Goal of the exercise: Every line in the following data that has "begin" counts toward the total; state that total alone.
Start of Data records
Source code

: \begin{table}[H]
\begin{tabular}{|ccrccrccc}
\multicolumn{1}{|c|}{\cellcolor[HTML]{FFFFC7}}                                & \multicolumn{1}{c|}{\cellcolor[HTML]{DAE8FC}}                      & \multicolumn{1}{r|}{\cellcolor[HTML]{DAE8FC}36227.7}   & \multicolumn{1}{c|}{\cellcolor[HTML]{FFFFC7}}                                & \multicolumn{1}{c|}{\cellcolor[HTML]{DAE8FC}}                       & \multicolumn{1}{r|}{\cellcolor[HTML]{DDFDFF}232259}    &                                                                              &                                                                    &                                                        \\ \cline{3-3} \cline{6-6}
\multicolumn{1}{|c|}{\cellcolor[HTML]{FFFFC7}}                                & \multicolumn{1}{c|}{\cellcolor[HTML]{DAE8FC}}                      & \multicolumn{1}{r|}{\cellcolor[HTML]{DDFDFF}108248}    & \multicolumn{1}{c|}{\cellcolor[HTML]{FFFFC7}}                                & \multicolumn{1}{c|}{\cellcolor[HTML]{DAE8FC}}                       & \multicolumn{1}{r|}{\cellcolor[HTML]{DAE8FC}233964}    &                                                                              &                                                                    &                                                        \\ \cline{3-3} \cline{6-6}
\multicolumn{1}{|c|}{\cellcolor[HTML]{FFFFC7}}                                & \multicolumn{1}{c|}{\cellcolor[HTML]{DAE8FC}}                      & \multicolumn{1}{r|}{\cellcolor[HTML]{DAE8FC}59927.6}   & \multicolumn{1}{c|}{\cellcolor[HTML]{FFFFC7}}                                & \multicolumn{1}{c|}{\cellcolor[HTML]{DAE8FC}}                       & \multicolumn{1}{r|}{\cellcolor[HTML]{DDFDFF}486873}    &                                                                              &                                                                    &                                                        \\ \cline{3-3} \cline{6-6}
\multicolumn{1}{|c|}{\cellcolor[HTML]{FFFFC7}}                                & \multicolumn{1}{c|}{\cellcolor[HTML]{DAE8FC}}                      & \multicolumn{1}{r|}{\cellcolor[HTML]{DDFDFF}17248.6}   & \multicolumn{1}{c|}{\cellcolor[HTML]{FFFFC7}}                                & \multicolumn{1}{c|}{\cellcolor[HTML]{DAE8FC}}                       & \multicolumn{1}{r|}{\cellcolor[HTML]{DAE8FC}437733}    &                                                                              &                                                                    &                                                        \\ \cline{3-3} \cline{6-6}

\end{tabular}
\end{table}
End of Data records
Completed task: 2